In 1999, when another dictator in Pakistan General Musharraf toppled the elected government, the US President Bill Clinton decided not to shake hand with him in front of cameras during his short visit in Islamabad, however, same Musharraf became the “close friend” to President George W. Bush, when, once again, Pakistan’s services were needed by the US after the terrorist attack of September 11, 2001. President Bush assured Gen. Musharraf that the US would make sure that Pakistan’s interests would be secured, however, after the Taliban government was overthrown, the US launched the Northern Alliance government which was highly hostile towards Pakistan and enjoyed close relations with Pakistan’s old adversary, India.
The fact that Pakistan’s dictator governments’ disastrous foreign policies, hurt not only the people of Pakistan but also affected the neighboring countries, cannot be dismissed. However, most of these policies pursued by the dictators in Pakistan at the will, training and endorsements of the United States. When the US decided to leave after achieving its objectives, the Pakistan military used those highly trained and war-hardened militants to attain their ambitions in the region. However, if one looks into the US-Pakistan engagements, there is a pattern, and when the US National Security Advisor, Dr.
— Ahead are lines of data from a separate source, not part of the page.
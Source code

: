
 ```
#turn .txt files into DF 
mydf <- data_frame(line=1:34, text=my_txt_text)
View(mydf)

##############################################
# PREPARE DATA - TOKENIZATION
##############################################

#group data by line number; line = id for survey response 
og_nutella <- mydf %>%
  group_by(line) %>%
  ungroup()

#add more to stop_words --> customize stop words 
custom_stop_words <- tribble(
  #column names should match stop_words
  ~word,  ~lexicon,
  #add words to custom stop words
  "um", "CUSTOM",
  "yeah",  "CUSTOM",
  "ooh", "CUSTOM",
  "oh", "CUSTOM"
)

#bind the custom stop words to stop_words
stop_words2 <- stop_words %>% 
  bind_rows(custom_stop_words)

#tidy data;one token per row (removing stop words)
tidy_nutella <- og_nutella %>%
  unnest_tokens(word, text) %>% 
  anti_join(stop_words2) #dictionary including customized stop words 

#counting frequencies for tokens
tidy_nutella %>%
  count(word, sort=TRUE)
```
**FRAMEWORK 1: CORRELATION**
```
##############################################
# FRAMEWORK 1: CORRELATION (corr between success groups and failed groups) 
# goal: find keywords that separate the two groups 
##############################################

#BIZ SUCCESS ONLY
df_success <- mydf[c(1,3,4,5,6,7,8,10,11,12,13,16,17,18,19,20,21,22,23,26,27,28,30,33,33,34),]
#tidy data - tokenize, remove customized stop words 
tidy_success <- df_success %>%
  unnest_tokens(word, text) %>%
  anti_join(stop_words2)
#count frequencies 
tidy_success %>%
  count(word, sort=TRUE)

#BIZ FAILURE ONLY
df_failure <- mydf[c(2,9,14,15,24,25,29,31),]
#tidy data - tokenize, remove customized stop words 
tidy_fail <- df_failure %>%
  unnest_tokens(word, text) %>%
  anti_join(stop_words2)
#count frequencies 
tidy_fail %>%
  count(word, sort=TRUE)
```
McMaster argues about possible “benefits” for Pakistan for its unconditional compliance on the US demands, those who know the history, find such statement laughable and farcical. If really the US wants Pakistan’s assistance in Afghanistan and its cooperation as a strategic ally, the public humiliation and threats would not give any benefit to the US goals. Afghanistan must not be a tail which wags the dog, as a former CIA station chief in Islamabad, Robert L. Grenier argued in his testimony before the Senate Foreign Relations Committee in September 2016, “Long-term US strategic interests in Pakistan, in fact, dwarf those in Afghanistan. Arguably, we have allowed the tail to wag the dog for too long, and it is time to reorient our policy,” he said. “As the US navigates this shift it will have to accept that in many areas, Pakistan and the US will simply have to agree to disagree.” However, if goals are different than what is being told, then the situation in the region would see the paradigm shift and new alliances. Only time will tell what is coming.